* _Dataset items_
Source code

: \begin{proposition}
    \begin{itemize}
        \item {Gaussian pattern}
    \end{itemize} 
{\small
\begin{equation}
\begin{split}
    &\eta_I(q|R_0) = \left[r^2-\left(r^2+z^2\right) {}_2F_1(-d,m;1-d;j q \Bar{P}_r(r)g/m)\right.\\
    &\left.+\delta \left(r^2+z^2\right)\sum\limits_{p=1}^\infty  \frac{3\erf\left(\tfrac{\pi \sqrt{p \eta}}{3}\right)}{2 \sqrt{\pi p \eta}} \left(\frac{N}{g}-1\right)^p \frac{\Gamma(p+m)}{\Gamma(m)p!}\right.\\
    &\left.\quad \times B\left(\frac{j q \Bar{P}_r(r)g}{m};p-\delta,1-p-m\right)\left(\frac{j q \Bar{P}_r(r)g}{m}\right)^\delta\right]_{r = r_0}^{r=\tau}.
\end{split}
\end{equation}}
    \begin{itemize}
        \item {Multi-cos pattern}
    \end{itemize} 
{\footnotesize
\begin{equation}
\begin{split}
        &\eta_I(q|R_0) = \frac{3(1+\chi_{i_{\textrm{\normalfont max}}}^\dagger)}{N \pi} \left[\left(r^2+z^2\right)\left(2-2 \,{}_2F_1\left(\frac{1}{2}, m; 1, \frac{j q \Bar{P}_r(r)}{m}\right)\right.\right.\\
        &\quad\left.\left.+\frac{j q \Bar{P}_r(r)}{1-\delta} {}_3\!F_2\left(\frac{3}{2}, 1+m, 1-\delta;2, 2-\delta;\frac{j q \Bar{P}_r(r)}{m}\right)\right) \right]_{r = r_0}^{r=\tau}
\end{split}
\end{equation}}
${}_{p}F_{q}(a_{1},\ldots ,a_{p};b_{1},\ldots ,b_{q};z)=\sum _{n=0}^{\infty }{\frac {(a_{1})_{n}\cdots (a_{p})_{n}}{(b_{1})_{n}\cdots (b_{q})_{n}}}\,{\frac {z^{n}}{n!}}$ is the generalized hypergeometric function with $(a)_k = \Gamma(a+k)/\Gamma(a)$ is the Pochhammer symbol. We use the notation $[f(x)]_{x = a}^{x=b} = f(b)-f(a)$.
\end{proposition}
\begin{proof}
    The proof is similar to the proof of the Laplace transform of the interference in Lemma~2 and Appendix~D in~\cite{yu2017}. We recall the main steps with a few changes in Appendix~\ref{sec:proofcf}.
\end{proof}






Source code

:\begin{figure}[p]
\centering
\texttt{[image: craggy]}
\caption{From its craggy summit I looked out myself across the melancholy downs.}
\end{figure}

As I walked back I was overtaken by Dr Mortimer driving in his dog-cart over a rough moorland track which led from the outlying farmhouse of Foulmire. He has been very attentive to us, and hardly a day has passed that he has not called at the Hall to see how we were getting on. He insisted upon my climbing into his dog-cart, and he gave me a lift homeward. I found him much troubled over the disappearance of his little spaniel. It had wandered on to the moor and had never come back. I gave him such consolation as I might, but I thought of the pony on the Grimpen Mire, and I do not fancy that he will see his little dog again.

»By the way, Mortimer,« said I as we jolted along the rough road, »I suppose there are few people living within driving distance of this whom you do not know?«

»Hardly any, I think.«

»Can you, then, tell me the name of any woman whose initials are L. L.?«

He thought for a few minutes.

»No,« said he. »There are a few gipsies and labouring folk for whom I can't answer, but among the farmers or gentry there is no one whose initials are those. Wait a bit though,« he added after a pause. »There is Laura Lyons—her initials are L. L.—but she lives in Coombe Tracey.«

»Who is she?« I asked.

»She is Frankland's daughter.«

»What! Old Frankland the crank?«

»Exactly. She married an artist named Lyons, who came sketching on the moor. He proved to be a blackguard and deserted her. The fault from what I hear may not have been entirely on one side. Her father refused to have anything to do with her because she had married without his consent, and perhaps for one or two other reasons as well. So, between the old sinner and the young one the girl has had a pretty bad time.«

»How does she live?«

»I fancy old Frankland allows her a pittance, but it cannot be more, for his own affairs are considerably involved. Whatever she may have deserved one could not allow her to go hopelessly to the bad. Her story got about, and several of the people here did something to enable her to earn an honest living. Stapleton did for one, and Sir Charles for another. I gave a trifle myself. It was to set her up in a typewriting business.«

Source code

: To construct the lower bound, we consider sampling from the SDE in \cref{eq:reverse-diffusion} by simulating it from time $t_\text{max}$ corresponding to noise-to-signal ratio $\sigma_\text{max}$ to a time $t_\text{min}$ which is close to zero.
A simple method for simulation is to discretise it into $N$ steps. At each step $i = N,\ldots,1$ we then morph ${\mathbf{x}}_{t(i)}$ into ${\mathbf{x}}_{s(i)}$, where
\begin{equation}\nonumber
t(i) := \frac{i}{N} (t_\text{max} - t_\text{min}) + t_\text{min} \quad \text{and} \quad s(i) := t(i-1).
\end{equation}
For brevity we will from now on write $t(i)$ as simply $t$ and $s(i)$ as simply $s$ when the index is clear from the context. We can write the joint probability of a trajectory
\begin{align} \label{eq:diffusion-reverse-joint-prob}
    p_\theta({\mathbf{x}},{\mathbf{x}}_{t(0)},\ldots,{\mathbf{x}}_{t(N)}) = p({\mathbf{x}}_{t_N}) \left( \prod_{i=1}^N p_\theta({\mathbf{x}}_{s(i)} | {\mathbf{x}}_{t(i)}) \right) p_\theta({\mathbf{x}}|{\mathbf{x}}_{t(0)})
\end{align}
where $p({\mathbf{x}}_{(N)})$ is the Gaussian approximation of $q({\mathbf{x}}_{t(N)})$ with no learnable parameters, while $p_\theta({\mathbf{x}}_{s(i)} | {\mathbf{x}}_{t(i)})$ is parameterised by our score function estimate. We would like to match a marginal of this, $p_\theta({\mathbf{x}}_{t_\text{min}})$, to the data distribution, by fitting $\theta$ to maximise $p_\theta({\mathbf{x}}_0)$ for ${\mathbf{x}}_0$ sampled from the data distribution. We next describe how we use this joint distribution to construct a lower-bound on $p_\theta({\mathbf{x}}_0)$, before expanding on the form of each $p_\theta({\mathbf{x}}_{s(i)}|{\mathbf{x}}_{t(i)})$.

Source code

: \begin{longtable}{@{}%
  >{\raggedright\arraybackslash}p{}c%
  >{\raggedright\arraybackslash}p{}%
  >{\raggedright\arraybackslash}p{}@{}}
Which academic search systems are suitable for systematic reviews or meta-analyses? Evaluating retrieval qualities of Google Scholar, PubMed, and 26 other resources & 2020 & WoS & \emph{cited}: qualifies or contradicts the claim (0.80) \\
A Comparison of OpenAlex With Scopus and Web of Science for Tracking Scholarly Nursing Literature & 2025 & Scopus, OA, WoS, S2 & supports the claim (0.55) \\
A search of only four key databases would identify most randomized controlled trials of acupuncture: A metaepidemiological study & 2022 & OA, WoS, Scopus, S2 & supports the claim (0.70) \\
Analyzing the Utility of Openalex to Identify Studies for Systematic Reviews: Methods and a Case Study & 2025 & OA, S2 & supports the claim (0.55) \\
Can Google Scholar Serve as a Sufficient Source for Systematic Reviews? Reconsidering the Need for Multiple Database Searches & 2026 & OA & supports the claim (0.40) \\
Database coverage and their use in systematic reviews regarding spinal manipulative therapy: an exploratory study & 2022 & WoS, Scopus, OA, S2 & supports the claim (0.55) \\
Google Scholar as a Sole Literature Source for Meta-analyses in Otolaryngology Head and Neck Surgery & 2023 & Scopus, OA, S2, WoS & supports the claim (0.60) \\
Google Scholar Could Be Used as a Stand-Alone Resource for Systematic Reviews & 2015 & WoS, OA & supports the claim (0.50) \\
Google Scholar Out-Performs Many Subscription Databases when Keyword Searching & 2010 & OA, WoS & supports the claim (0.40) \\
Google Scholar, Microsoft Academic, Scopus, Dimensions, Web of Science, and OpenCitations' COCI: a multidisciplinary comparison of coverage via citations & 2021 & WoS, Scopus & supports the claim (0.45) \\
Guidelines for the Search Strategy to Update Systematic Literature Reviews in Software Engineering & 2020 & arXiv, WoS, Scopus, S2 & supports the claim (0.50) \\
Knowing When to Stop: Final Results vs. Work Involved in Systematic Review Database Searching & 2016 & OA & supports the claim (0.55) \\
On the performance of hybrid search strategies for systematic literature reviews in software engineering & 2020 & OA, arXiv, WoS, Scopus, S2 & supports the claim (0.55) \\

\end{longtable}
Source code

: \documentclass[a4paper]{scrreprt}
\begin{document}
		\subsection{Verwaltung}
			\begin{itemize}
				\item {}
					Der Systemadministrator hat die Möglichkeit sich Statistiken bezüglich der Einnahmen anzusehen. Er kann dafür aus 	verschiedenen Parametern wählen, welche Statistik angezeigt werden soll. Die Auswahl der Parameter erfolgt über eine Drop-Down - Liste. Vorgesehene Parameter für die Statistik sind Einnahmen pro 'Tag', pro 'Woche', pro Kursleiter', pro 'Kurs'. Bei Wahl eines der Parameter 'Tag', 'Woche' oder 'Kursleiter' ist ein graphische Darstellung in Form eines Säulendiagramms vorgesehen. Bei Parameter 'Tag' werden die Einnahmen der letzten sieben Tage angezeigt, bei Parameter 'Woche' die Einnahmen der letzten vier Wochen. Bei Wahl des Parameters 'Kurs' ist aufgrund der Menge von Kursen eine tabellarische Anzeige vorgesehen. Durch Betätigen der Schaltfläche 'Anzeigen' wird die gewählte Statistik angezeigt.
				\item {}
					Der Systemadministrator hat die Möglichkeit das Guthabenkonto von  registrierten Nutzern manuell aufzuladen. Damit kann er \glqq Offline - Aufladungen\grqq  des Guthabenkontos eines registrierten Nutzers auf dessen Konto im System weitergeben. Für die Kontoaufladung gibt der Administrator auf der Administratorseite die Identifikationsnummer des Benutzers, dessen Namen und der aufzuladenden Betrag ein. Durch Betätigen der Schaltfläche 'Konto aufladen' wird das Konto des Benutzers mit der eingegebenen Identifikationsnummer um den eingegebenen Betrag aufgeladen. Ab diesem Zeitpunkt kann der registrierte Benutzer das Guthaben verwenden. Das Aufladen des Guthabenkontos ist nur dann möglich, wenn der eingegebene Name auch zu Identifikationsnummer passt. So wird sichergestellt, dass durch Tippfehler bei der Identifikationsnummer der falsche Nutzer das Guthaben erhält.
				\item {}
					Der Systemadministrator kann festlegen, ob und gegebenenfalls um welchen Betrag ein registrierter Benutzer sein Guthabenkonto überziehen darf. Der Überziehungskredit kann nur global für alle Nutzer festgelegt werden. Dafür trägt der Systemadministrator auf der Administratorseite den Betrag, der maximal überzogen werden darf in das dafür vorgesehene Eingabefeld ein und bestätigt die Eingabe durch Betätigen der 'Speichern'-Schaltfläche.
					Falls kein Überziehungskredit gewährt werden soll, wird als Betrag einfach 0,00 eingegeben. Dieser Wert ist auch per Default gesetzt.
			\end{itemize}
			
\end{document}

* _What to produce_
Wherever the string "myself" appears in a line of the records, copy that line.

* _Response to the exercise_
\caption{From its craggy summit I looked out myself across the melancholy downs.}
»I fancy old Frankland allows her a pittance, but it cannot be more, for his own affairs are considerably involved. Whatever she may have deserved one could not allow her to go hopelessly to the bad. Her story got about, and several of the people here did something to enable her to earn an honest living. Stapleton did for one, and Sir Charles for another. I gave a trifle myself. It was to set her up in a typewriting business.«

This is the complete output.